Lower-income players represent a core portion of the market most exposed to these pressures, and reports indicate they have scaled back participation rates as everyday expenses climb, while higher-spending visitors show more resilience though not enough to offset broader trends across the board.

Online operators face particular challenges because their customer base overlaps heavily with price-sensitive groups who rely on convenient digital payments, and the combination of prior rule changes plus current geopolitical strains has produced measurable contraction that Tengco tied explicitly to reduced overall activity rather than any single policy shift.

Overview of PAGCOR regulatory briefing with charts showing revenue trends and visitor arrival statistics

Tourism Developments Offer Partial Counterbalance

Positive developments in visitor numbers provide one area of potential support, since rising arrivals from China have begun to lift foot traffic at integrated resorts and destination properties, and these international guests often contribute higher per-visit spending that helps stabilize certain revenue streams even when domestic participation softens.

Industry participants note that tourism recovery remains uneven across regions, yet incremental gains in specific markets demonstrate how external visitor flows can mitigate some domestic shortfalls without reversing the overall downward projection for total GGR.

Broader Economic Linkages and Regulatory Background

The Middle East situation influences Philippine gaming through indirect channels such as higher energy prices and supply chain costs that erode disposable income, and Tengco connected these dots during public remarks by highlighting how lower-income households feel the squeeze first when global tensions escalate.

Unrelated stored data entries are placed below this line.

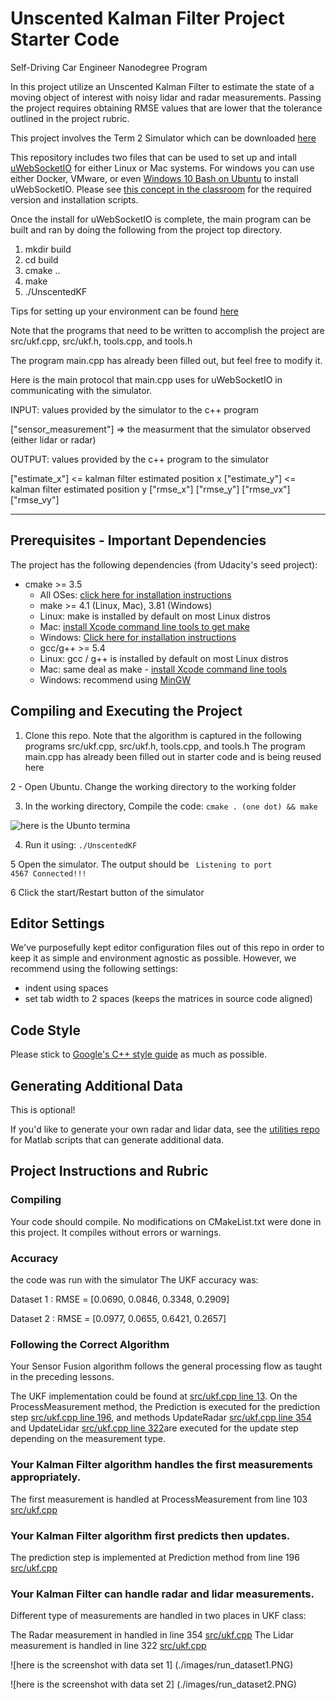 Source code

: # Unscented Kalman Filter Project Starter Code
Self-Driving Car Engineer Nanodegree Program

In this project utilize an Unscented Kalman Filter to estimate the state of a moving object of interest with noisy lidar and radar measurements. Passing the project requires obtaining RMSE values that are lower that the tolerance outlined in the project rubric. 

This project involves the Term 2 Simulator which can be downloaded [here](https://github.com/udacity/self-driving-car-sim/releases)

This repository includes two files that can be used to set up and intall [uWebSocketIO](https://github.com/uWebSockets/uWebSockets) for either Linux or Mac systems. For windows you can use either Docker, VMware, or even [Windows 10 Bash on Ubuntu](https://www.howtogeek.com/249966/how-to-install-and-use-the-linux-bash-shell-on-windows-10/) to install uWebSocketIO. Please see [this concept in the classroom](https://classroom.udacity.com/nanodegrees/nd013/parts/40f38239-66b6-46ec-ae68-03afd8a601c8/modules/0949fca6-b379-42af-a919-ee50aa304e6a/lessons/f758c44c-5e40-4e01-93b5-1a82aa4e044f/concepts/16cf4a78-4fc7-49e1-8621-3450ca938b77) for the required version and installation scripts.

Once the install for uWebSocketIO is complete, the main program can be built and ran by doing the following from the project top directory.

1. mkdir build
2. cd build
3. cmake ..
4. make
5. ./UnscentedKF

Tips for setting up your environment can be found [here](https://classroom.udacity.com/nanodegrees/nd013/parts/40f38239-66b6-46ec-ae68-03afd8a601c8/modules/0949fca6-b379-42af-a919-ee50aa304e6a/lessons/f758c44c-5e40-4e01-93b5-1a82aa4e044f/concepts/23d376c7-0195-4276-bdf0-e02f1f3c665d)

Note that the programs that need to be written to accomplish the project are src/ukf.cpp, src/ukf.h, tools.cpp, and tools.h

The program main.cpp has already been filled out, but feel free to modify it.

Here is the main protocol that main.cpp uses for uWebSocketIO in communicating with the simulator.


INPUT: values provided by the simulator to the c++ program

["sensor_measurement"] => the measurment that the simulator observed (either lidar or radar)


OUTPUT: values provided by the c++ program to the simulator

["estimate_x"] <= kalman filter estimated position x
["estimate_y"] <= kalman filter estimated position y
["rmse_x"]
["rmse_y"]
["rmse_vx"]
["rmse_vy"]

---

## Prerequisites - Important Dependencies
The project has the following dependencies (from Udacity's seed project):

* cmake >= 3.5
  * All OSes: [click here for installation instructions](https://cmake.org/install/)
  * make >= 4.1 (Linux, Mac), 3.81 (Windows)
  * Linux: make is installed by default on most Linux distros
  * Mac: [install Xcode command line tools to get make](https://developer.apple.com/xcode/features/)
  * Windows: [Click here for installation instructions](http://gnuwin32.sourceforge.net/packages/make.htm)
  * gcc/g++ >= 5.4
  * Linux: gcc / g++ is installed by default on most Linux distros
  * Mac: same deal as make - [install Xcode command line tools](https://developer.apple.com/xcode/features/)
  * Windows: recommend using [MinGW](http://www.mingw.org/)

## Compiling and Executing the Project

1. Clone this repo.
Note that the algorithm is captured in the following programs src/ukf.cpp, src/ukf.h, tools.cpp, and tools.h
The program main.cpp has already been filled out in starter code and is being reused here

2 - Open Ubuntu. Change the working directory to the working folder

3. In the working directory, Compile the code: `cmake . (one dot) && make`

![here is the Ubunto termina](./images/starting_position.PNG)

4. Run it using: `./UnscentedKF` 

5 Open the simulator. The output should be
<code> Listening to port 4567
       Connected!!!
 </code>

6 Click the start/Restart button of the simulator

## Editor Settings

We've purposefully kept editor configuration files out of this repo in order to
keep it as simple and environment agnostic as possible. However, we recommend
using the following settings:

* indent using spaces
* set tab width to 2 spaces (keeps the matrices in source code aligned)

## Code Style

Please stick to [Google's C++ style guide](https://google.github.io/styleguide/cppguide.html) as much as possible.

## Generating Additional Data

This is optional!

If you'd like to generate your own radar and lidar data, see the
[utilities repo](https://github.com/udacity/CarND-Mercedes-SF-Utilities) for
Matlab scripts that can generate additional data.

## Project Instructions and Rubric

### Compiling
Your code should compile.
No modifications on CMakeList.txt were done in this project. It compiles without errors or warnings.


### Accuracy
the code was run with the simulator
The UKF accuracy was:

Dataset 1 : RMSE = [0.0690, 0.0846, 0.3348, 0.2909]

Dataset 2 : RMSE = [0.0977, 0.0655, 0.6421, 0.2657]

### Following the Correct Algorithm
Your Sensor Fusion algorithm follows the general processing flow as taught in the preceding lessons.

The UKF implementation could be found at  [src/ukf.cpp line 13](./src/ukf.cpp#L13). On the ProcessMeasurement method, the Prediction is executed for the prediction step [src/ukf.cpp line 196](./src/ukf.cpp#L196), and methods UpdateRadar [src/ukf.cpp line 354](./src/ukf.cpp#L354) and UpdateLidar [src/ukf.cpp line 322](./src/ukf.cpp#L322)are executed for the update step depending on the measurement type.

### Your Kalman Filter algorithm handles the first measurements appropriately.
The first measurement is handled at ProcessMeasurement from line 103 [src/ukf.cpp](./src/ukf.cpp#L103)

### Your Kalman Filter algorithm first predicts then updates.
The prediction step is implemented at Prediction method from line 196 [src/ukf.cpp](./src/ukf.cpp#L196)

### Your Kalman Filter can handle radar and lidar measurements.
Different type of measurements are handled in two places in UKF class:

The Radar measurement in handled in line 354 [src/ukf.cpp](./src/ukf.cpp#L354)
The Lidar measurement is handled in line 322 [src/ukf.cpp](./src/ukf.cpp#L322)

![here is the screenshot with data set 1] 
(./images/run_dataset1.PNG)

![here is the screenshot with data set 2]
(./images/run_dataset2.PNG)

Regulatory adjustments implemented before the conflict's intensification already set the stage for moderated online growth, which means the combined impact has accelerated the pace of change rather than introducing entirely new dynamics, according to statements tied to PAGCOR’s 2025 GGR figures and 2026 forecast statements.

Conclusion

Stakeholders across the Philippine gaming sector now monitor incoming data to gauge whether tourism gains can narrow the projected gap or if further adjustments will be required, since Tengco's assessment frames the expected decline as a response to measurable external forces rather than internal operational issues.

Continued tracking of quarterly results through the remainder of 2026 will clarify how these factors evolve, particularly as operators adapt strategies around both domestic spending patterns and international arrival trends.